Derrière le Rideau de Fer, et en URSS en particulier, il est bien connu qu'il n'y avait pas de sexe. Il a toujours flotté autour du sexe une aura d’interdit. Heureusement jeunes et moins jeunes pouvaient s’adonner à une autre forme de plaisir. Ils personnalisaient leurs voitures (on parlerait aujourd’hui de tuning) sous les formes le plus diverses !
Dans un pays en constante pénurie de véhicules où la pénurie de pièces détachées n’en était pas moins terrible,prolonger la vie des voitures était une sorte de sport national. Les gens étaient forcées de « bricoler » pour maintenir leurs « vieilles » voitures sur la route. Ils adaptaient des pièces provenant d’autres modèles, supprimaient les pièces inutiles, découpaient, soudaient... Personne ne s’étonnait de voir rouler une Moskvitch-401 avec un pont arrière de Moskvitch-407, de croiser une GAZ avec des ailes de ZiL, sans parler d’un « trophée de guerre » BMW avec un arrière de Volga GAZ-21 ou d’une Pobieda avec des feux arrière de GAZ-24... Il s’agissait bien là de méthodes pour prolonger la vie des voitures et non pas de personnalisation au sens strict du terme. Pourtant, même dans les années 70, il était de bon ton de personnaliser sa voiture avec des accessoires que l’on regarderait aujourd’hui avec condescendance.

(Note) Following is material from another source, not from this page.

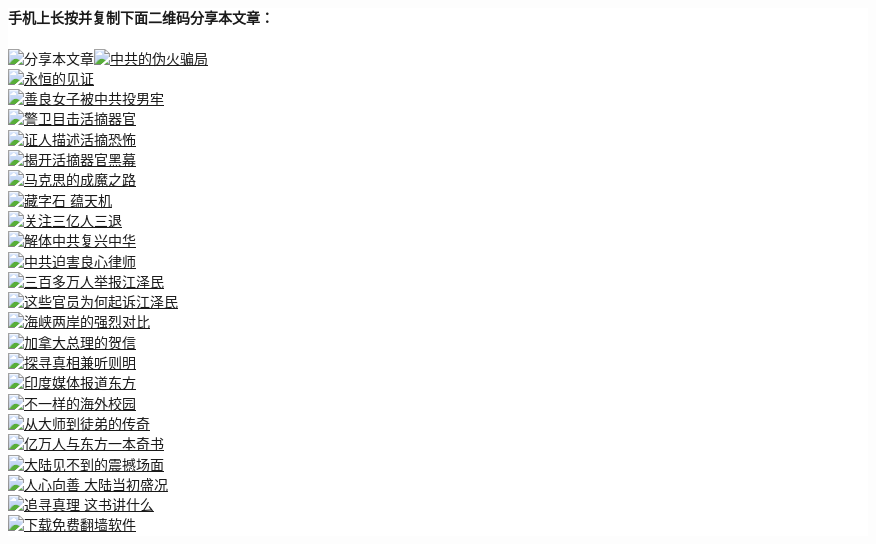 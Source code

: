 <strong>手机上长按并复制下面二维码分享本文章：</strong><br><br><img src="https://chart.apis.google.com/chart?cht=qr&chs=240x240&choe=UTF-8&chld=M|2&chl=https://github.com/19920513/djy/blob/master/gb/22/11/8/n13861592.md%231" title="分享本文章"></td><td VALIGN=TOP><a href="https://github.com/19920513/djy/blob/master/gb/16/1/21/n4622075.md?dfh#1" target="_blank"><img src="https://raw.githubusercontent.com/19920513/djy/master/gb/300/wei-f1.jpg" title="中共的伪火骗局"  alt="中共的伪火骗局"></a><br><a href="https://github.com/19920513/www/blob/master/README.md?dfh#9" target="_blank"><img src="https://raw.githubusercontent.com/19920513/djy/master/gb/300/yong-h.jpg" title="永恒的见证"  alt="永恒的见证"></a><br><a href="https://github.com/19920513/djy/blob/master/gb/13/9/29/n3974789.md?dfh#1" target="_blank"><img src="https://raw.githubusercontent.com/19920513/djy/master/gb/300/shang-lnz.jpg" title="善良女子被中共投男牢"  alt="善良女子被中共投男牢"></a><br><a href="https://github.com/19920513/djy/blob/master/gb/16/3/16/n4663449.md?dfh#1" target="_blank"><img src="https://raw.githubusercontent.com/19920513/djy/master/gb/300/huo-z3.jpg" title="警卫目击活摘器官"  alt="警卫目击活摘器官"></a><br><a href="https://github.com/19920513/djy/blob/master/gb/16/8/7/n8177641.md?dfh#1" target="_blank"><img src="https://raw.githubusercontent.com/19920513/djy/master/gb/300/huo-z4.jpg" title="证人描述活摘恐怖"  alt="证人描述活摘恐怖"></a><br><a href="https://github.com/19920513/djy/blob/master/gb/10/4/19/n2881569.md?dfh#1" target="_blank"><img src="https://raw.githubusercontent.com/19920513/djy/master/gb/300/huo-z1.jpg" title="揭开活摘器官黑幕"  alt="揭开活摘器官黑幕"></a><br><a href="https://github.com/19920513/djy/blob/master/gb/10/11/7/n3077476.md?dfh#1" target="_blank"><img src="https://raw.githubusercontent.com/19920513/djy/master/gb/300/ma-ks.jpg" title="马克思的成魔之路"  alt="马克思的成魔之路"></a><br><a href="https://github.com/19920513/djy/blob/master/gb/14/6/9/n4173977.md?dfh#1" target="_blank"><img src="https://raw.githubusercontent.com/19920513/djy/master/gb/300/chang-zs.jpg" title="藏字石 蕴天机"  alt="藏字石 蕴天机"></a><br><a href="https://github.com/19920513/djy/blob/master/gb/18/5/10/n10381511.md?dfh#1" target="_blank"><img src="https://raw.githubusercontent.com/19920513/djy/master/gb/300/st1.jpg" title="关注三亿人三退"  alt="关注三亿人三退"></a><br><a href="https://github.com/19920513/djy/blob/master/gb/18/3/21/n10237682.md?dfh#1" target="_blank"><img src="https://raw.githubusercontent.com/19920513/djy/master/gb/300/jie-t.jpg" title="解体中共复兴中华"  alt="解体中共复兴中华"></a><br><a href="https://github.com/19920513/djy/blob/master/gb/9/2/9/n2422991.md?dfh#1" target="_blank"><img src="https://raw.githubusercontent.com/19920513/djy/master/gb/300/gao-zs.jpg" title="中共迫害良心律师"  alt="中共迫害良心律师"></a><br><a href="https://github.com/19920513/djy/blob/master/gb/18/12/9/n10900044.md?dfh#1" target="_blank"><img src="https://raw.githubusercontent.com/19920513/djy/master/gb/300/sj1.jpg" title="三百多万人举报江泽民"  alt="三百多万人举报江泽民"></a><br><a href="https://github.com/19920513/djy/blob/master/gb/18/8/28/n10672014.md?dfh#1" target="_blank"><img src="https://raw.githubusercontent.com/19920513/djy/master/gb/300/sj2.jpg" title="这些官员为何起诉江泽民"  alt="这些官员为何起诉江泽民"></a><br><a href="https://github.com/19920513/djy/blob/master/gb/8/12/18/n2367165.md?dfh#1" target="_blank"><img src="https://raw.githubusercontent.com/19920513/djy/master/gb/300/liangan.jpg" title="海峡两岸的强烈对比"  alt="海峡两岸的强烈对比"></a><br><a href="https://github.com/19920513/djy/blob/master/gb/15/12/10/n4593139.md?dfh#1" target="_blank"><img src="https://raw.githubusercontent.com/19920513/djy/master/gb/300/jia-ndzl.jpg" title="加拿大总理的贺信"  alt="加拿大总理的贺信"></a><br><a href="https://github.com/19920513/djy/blob/master/gb/11/6/17/n3289382.md?dfh#1" target="_blank"><img src="https://raw.githubusercontent.com/19920513/djy/master/gb/300/xiao-wd.jpg" title="探寻真相兼听则明"  alt="探寻真相兼听则明"></a><br><a href="https://github.com/19920513/djy/blob/master/gb/18/10/27/n10812623.md?dfh#1" target="_blank"><img src="https://raw.githubusercontent.com/19920513/djy/master/gb/300/yindu.jpg" title="印度媒体报道东方"  alt="印度媒体报道东方"></a><br><a href="https://github.com/19920513/djy/blob/master/gb/18/6/9/n10469652.md?dfh#1" target="_blank"><img src="https://raw.githubusercontent.com/19920513/djy/master/gb/300/xie-j.jpg" title="不一样的海外校园"  alt="不一样的海外校园"></a><br><a href="https://github.com/19920513/djy/blob/master/gb/7/4/5/n1669415.md?dfh#1" target="_blank"><img src="https://raw.githubusercontent.com/19920513/djy/master/gb/300/li-up.jpg" title="从大师到徒弟的传奇"  alt="从大师到徒弟的传奇"></a><br><a href="https://github.com/19920513/djy/blob/master/gb/17/5/26/n9191512.md?dfh#1" target="_blank"><img src="https://raw.githubusercontent.com/19920513/djy/master/gb/300/zfl2.jpg" title="亿万人与东方一本奇书"  alt="亿万人与东方一本奇书"></a><br><a href="https://github.com/19920513/djy/blob/master/gb/13/11/27/n4020290.md?dfh#1" target="_blank"><img src="https://raw.githubusercontent.com/19920513/djy/master/gb/300/zhen-h.jpg" title="大陆见不到的震撼场面"  alt="大陆见不到的震撼场面"></a><br><a href="https://github.com/19920513/djy/blob/master/gb/15/7/17/n4482910.md?dfh#1" target="_blank"><img src="https://raw.githubusercontent.com/19920513/djy/master/gb/300/dalu-sk.jpg" title="人心向善 大陆当初盛况"  alt="人心向善 大陆当初盛况"></a><br><a href="https://github.com/19920513/djy/blob/master/gb/19/1/5/n10955468.md?dfh#1" target="_blank"><img src="https://raw.githubusercontent.com/19920513/djy/master/gb/300/zfl1.jpg" title="追寻真理 这书讲什么"  alt="追寻真理 这书讲什么"></a><br><a href="https://github.com/19920513/www/blob/master/README.md?dfh#1" target="_blank"><img src="https://raw.githubusercontent.com/19920513/djy/master/gb/300/fq1.jpg" title="下载免费翻墙软件"  alt="下载免费翻墙软件"></a><br></td></tr></table>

Aussi étonnant que cela pourrait paraître, il faut savoir que l’industrie soviétique produisait des accessoires pour les amateurs d’automobiles (c’est sous ce terme que l’on appelait en URSS tous les propriétaires de voitures particulières). Mais il s’agissait de produits utiles. On trouvait peu d’équipement servant à personnaliser et les véritables excès étaient franchement rares. Le rare exemple, produit en 1963 à l’usine d’équipements de tracteurs et d’automobiles de Stavrovo, est un kit de lave-glace à installer soi-même (à l’époque il n’y avait que les Volga qui disposaient de cet équipement en série). L’un des produits les plus répandus étaient les phares antibrouillard. On aimait ceux fabriqués en RDA car ils brillaient et leur dessin était élégant. Certes, ceux produits en URSS pouvaient aussi être chromés mais cela n'était pas un problème s'ils ne l'étaient pas car dans un ce pays où tournaient beaucoup d’usine, on pouvait « pour une bouteille » faire chromer quelque chose : entourages de phares, boîtier du filtre à air, couvre-culasse... et les amateurs d’automobiles ne s’en privaient pas !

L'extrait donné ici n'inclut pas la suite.